/---

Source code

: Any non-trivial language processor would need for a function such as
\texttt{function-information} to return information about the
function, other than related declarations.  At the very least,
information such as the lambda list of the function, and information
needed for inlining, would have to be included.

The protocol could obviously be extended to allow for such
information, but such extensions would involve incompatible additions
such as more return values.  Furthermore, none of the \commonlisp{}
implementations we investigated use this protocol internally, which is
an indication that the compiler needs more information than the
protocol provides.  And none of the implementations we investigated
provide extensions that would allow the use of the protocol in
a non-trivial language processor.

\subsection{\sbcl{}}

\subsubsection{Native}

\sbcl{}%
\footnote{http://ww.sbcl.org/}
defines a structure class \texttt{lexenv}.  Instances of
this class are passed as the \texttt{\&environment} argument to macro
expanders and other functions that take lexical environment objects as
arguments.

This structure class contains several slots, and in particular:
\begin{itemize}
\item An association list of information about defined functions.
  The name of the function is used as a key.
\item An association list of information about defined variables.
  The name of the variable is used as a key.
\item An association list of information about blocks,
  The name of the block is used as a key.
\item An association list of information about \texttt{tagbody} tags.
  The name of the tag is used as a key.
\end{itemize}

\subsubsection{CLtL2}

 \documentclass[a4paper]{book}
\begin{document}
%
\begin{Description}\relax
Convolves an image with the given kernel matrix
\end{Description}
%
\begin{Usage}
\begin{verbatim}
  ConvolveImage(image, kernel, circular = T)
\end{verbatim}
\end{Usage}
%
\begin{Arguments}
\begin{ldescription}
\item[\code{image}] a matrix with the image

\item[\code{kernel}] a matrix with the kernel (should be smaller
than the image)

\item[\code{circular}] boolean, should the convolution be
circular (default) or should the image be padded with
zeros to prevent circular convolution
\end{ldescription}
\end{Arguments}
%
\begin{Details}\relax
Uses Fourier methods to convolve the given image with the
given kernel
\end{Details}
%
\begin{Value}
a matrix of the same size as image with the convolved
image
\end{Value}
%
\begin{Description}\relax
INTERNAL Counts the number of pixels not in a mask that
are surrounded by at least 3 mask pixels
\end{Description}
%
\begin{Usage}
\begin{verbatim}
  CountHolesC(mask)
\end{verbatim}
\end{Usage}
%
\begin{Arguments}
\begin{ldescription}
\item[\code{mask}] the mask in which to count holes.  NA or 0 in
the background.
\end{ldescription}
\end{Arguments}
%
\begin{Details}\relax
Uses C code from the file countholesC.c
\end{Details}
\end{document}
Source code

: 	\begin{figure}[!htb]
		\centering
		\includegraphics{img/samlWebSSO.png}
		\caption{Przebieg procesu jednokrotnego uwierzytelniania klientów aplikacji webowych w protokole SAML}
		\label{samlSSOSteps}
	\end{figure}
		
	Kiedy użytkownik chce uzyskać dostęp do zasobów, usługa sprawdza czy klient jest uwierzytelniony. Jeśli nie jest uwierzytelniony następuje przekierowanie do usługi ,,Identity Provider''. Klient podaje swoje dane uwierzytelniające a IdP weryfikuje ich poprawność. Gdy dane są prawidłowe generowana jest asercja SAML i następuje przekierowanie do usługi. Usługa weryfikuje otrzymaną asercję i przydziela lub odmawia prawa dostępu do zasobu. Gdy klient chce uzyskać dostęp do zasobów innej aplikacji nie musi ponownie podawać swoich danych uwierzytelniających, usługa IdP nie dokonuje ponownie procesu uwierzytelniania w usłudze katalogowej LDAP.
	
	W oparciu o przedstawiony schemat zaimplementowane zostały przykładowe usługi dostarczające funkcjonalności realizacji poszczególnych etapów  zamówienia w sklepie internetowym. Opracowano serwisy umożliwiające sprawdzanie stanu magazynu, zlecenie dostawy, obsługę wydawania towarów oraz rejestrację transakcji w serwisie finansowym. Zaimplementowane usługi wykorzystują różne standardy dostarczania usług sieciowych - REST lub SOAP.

\---

Directions for this task >> Give the number of lines in the data that contain the string "circular", and nothing else.

Completed exercise >> 4